Indigenous elders forced from reserves by lack of long-term care beds
CBC
When today's First Nations elders were young, many were forced to leave their home communities to stay in residential schools — and now that forced exit is happening again.
With few long-term beds available on some reserves, elders with significant health-care needs must leave and spend their last years back in an outside institution.
For Kory Duck Chief's aunt, that means Strathmore, Alta., 40 kilometres away from her home in Siksika.
"She's quite lonely, she's not able to speak to anybody in her own language, which she grew up with and still speaks quite fluently," said Duck Chief.
"That's just like taking you out of Calgary, even though you've lived your entire life there," she said. "You truly see how much hurt the families go through, how much frustration they go through, simply because they're stressing out."
Duck Chief manages a small elders lodge on reserve. But because provincial funding is targeted to larger facilities in urban centres, the Siksika facility is too small and has too few staff to accommodate community members with complex health needs.
This is a common problem facing many Indigenous elders and communities, and it means many of the elders first sent away as children to residential school now face the same painful separation and institutional living in their final years.
In May, Alberta's continuing care review flagged the issue and said there's also a lack of culturally appropriate care in off-reserve care homes where these elders end up.
There are only 147 supportive spaces for elders on-reserve today. And with the number of elders needing care expected to double by 2030, the review said 1,088 new spaces will be needed.
It said that could be achieved with a new model of small-scale facilities.
In Siksika, the 12-bed elders lodge is on the edge of the townsite, with windows overlooking a cow pasture.
It sports linoleum flooring with a 1980s vibe, and the narrow hallways are dented by the manoeuvring of countless wheelchairs, but staff banter with the residents in a cheerful, welcoming manner.
It's quiet on a recent Friday.

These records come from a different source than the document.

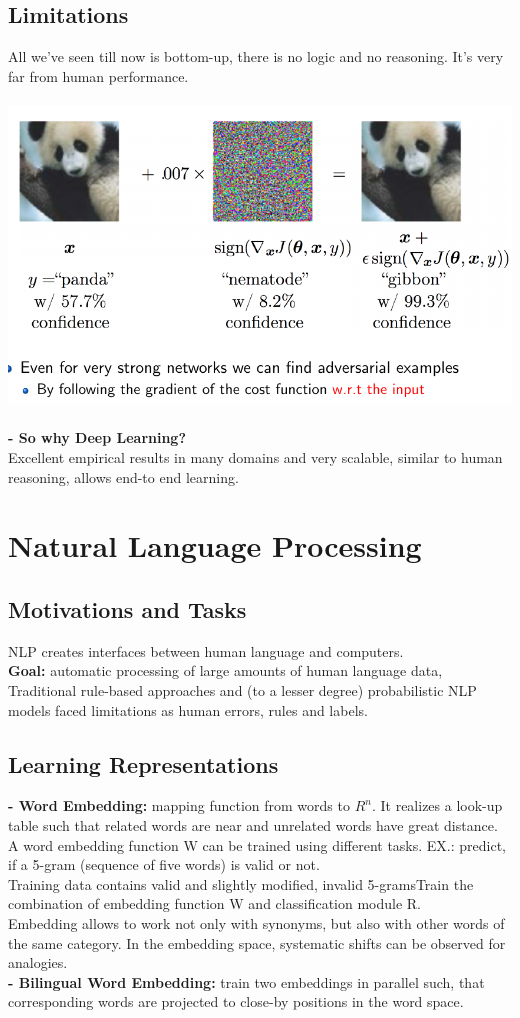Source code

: \documentclass{article}
\begin{document}
\subsection{Limitations}
All we've seen till now is bottom-up, there is no logic and no reasoning. It's very far from human performance.\\\\
\includegraphics[scale=0.3]{97.png}\\\\
\textbf{- So why Deep Learning?}\\
Excellent empirical results in many domains and very scalable, similar to human reasoning, allows end-to end learning.

\section{Natural Language Processing}
\subsection{Motivations and Tasks}
NLP creates interfaces between human language and computers.\\
\textbf{Goal:} automatic processing of large amounts of human language data,\\
Traditional rule-based approaches and (to a lesser degree) probabilistic NLP models faced limitations as human errors, rules and labels.
\subsection{Learning Representations}
\textbf{- Word Embedding: }mapping function from words to $R^n$. It realizes a look-up table such that related words are near and unrelated words have great distance.\\
A word embedding function W can be trained using different tasks. EX.: predict, if a 5-gram (sequence of five words) is valid or not.\\
Training data contains valid and slightly modified, invalid 5-gramsTrain the combination of embedding function W and classification module R.\\
Embedding allows to work not only with synonyms, but also with other words of the same category. In the embedding space, systematic shifts can be observed for analogies.\\
\textbf{- Bilingual Word Embedding: } train two embeddings in parallel such, that corresponding words are projected to close-by positions in the word space.
\end{document}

A few residents eat lunch in their wheelchairs in the cafeteria; others are out in the community with family. Several bedrooms are empty, simply because the facility doesn't have the staff to accommodate elders with certain stages of dementia or other complex diagnoses.
A business proposal the First Nation submitted to Alberta Health includes building upgrades, funding for regulated staff to help high-needs residents and more staff to reach a standard nurse-to-resident ratio.